Using the material that follows, output exactly the lines from the one containing "retaliation by The Lightbearers" through the one containing "commence concerning Confed", with both ends kept.
↓
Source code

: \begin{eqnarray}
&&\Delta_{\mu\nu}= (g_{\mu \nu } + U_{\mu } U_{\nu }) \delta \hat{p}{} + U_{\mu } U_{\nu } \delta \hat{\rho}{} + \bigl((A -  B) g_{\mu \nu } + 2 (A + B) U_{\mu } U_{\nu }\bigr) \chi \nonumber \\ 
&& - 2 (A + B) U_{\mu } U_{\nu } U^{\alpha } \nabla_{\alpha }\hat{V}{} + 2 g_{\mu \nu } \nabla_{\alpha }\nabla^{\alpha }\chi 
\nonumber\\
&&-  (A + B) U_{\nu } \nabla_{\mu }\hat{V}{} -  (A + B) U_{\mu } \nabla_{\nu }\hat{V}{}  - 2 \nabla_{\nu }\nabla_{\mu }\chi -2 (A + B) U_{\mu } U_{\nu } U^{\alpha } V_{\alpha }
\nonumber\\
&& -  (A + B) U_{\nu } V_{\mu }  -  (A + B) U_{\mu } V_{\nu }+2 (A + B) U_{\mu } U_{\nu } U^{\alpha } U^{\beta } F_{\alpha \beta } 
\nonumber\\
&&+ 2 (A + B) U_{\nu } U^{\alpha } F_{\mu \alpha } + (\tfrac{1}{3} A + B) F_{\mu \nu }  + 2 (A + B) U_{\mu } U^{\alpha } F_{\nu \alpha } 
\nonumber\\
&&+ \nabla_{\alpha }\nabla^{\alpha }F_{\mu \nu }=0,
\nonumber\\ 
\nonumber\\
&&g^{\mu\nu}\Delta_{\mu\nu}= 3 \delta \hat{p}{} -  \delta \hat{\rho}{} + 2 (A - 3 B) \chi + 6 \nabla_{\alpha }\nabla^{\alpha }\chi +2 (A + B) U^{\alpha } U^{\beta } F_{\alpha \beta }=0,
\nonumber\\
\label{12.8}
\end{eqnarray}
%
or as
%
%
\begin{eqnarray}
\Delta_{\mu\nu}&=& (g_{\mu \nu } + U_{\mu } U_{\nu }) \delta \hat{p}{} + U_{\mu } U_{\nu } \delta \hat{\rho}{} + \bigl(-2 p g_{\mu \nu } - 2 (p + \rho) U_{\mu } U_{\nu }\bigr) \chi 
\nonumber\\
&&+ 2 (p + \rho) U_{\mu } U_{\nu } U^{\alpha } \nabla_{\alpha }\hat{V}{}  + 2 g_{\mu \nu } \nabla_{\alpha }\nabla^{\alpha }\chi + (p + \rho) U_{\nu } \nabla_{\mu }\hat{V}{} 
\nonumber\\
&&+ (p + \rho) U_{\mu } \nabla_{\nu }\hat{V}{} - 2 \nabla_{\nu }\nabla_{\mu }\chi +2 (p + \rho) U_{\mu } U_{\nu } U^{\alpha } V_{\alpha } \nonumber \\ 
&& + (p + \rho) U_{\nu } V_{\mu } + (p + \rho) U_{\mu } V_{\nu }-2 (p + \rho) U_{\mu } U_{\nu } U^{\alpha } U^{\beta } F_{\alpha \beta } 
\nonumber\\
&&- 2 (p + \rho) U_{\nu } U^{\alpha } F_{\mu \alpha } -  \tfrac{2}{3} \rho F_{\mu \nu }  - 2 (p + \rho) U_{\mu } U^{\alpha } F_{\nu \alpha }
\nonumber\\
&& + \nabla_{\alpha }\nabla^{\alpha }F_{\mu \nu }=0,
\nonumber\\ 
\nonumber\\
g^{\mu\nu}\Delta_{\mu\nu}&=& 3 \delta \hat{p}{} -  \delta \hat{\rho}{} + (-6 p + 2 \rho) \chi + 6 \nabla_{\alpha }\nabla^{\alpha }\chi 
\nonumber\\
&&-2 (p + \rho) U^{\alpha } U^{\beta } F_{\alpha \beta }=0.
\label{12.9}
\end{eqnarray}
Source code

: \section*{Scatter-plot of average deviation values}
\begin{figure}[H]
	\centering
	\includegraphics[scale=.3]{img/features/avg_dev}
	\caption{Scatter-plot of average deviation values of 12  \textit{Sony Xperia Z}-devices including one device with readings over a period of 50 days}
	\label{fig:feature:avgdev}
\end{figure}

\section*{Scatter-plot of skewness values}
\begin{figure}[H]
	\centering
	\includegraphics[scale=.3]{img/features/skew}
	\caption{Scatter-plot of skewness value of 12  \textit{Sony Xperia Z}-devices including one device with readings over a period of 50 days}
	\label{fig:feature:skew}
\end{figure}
↑
↓
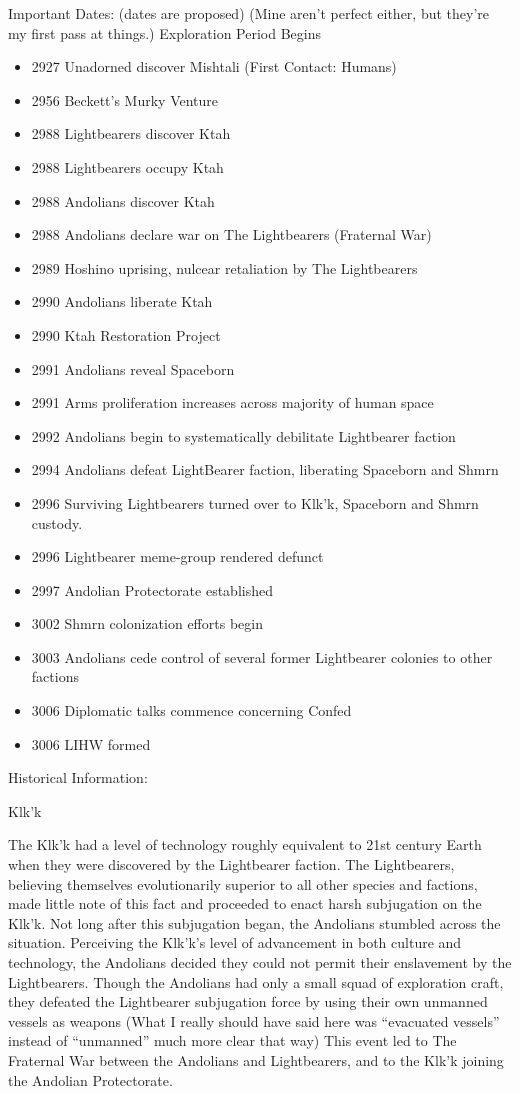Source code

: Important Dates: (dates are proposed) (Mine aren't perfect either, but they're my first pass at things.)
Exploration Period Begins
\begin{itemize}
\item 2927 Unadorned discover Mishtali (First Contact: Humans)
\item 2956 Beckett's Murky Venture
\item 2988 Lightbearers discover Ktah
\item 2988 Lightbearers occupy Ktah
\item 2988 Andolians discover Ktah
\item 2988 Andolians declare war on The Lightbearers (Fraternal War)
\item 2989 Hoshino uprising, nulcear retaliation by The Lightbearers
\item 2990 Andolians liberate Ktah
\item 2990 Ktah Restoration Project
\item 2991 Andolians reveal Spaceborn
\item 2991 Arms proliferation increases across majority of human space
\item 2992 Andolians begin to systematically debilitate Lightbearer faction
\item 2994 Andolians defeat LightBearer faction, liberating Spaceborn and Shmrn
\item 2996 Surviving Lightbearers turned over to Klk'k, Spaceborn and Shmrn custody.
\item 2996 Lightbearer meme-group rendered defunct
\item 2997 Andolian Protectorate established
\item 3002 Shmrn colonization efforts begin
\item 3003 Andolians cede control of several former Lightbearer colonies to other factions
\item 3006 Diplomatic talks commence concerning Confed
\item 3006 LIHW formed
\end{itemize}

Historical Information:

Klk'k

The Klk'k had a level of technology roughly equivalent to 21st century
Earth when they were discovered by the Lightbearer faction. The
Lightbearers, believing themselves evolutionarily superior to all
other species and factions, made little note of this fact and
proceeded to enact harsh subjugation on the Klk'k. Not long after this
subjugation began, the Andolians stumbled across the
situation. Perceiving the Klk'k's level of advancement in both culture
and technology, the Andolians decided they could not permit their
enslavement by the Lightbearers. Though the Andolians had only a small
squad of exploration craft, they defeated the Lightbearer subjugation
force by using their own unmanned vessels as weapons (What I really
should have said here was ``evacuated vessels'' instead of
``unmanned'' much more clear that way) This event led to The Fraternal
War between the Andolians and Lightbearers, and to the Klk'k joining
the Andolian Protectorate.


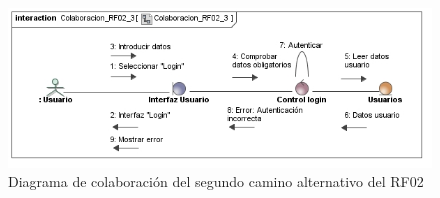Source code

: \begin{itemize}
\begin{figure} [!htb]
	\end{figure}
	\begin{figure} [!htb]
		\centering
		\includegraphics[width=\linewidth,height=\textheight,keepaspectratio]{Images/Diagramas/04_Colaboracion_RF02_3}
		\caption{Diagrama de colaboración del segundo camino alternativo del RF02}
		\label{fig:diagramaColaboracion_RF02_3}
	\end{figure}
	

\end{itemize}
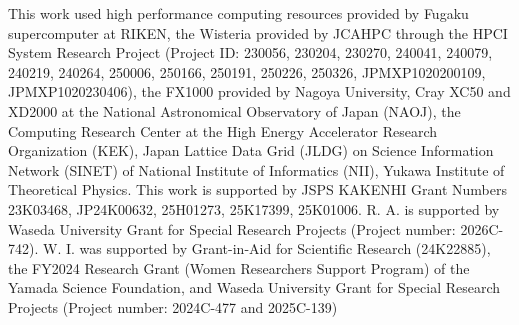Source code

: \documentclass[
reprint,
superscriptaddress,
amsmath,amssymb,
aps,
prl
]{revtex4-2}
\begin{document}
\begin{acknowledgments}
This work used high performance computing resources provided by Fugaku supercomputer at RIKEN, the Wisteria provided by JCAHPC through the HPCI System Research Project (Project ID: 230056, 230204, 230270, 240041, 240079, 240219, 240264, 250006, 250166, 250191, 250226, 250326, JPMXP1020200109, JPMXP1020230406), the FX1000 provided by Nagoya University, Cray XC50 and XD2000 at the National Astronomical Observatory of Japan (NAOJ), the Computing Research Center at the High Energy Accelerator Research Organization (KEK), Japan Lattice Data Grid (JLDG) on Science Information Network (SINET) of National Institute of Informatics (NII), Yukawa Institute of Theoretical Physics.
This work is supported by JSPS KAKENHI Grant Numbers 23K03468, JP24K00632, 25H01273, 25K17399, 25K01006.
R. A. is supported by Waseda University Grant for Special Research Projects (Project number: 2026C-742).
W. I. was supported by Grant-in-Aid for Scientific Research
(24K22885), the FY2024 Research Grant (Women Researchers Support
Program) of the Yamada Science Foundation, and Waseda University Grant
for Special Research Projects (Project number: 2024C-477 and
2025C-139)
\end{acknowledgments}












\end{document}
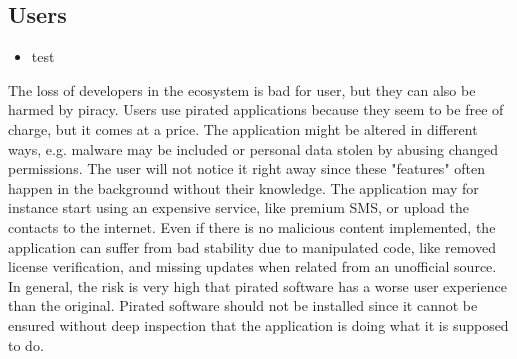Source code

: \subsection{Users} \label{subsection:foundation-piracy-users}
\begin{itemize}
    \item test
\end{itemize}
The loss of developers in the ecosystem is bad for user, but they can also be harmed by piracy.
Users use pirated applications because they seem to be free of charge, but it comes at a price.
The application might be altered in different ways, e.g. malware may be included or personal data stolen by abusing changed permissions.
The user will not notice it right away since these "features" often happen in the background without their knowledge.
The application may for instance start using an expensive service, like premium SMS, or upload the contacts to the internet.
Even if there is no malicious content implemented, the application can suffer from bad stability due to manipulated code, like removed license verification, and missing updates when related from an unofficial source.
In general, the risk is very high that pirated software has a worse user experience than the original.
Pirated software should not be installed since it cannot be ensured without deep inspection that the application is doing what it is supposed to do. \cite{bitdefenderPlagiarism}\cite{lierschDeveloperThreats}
↑
YOUR SOLUTION |
\item 2989 Hoshino uprising, nulcear retaliation by The Lightbearers
\item 2990 Andolians liberate Ktah
\item 2990 Ktah Restoration Project
\item 2991 Andolians reveal Spaceborn
\item 2991 Arms proliferation increases across majority of human space
\item 2992 Andolians begin to systematically debilitate Lightbearer faction
\item 2994 Andolians defeat LightBearer faction, liberating Spaceborn and Shmrn
\item 2996 Surviving Lightbearers turned over to Klk'k, Spaceborn and Shmrn custody.
\item 2996 Lightbearer meme-group rendered defunct
\item 2997 Andolian Protectorate established
\item 3002 Shmrn colonization efforts begin
\item 3003 Andolians cede control of several former Lightbearer colonies to other factions
\item 3006 Diplomatic talks commence concerning Confed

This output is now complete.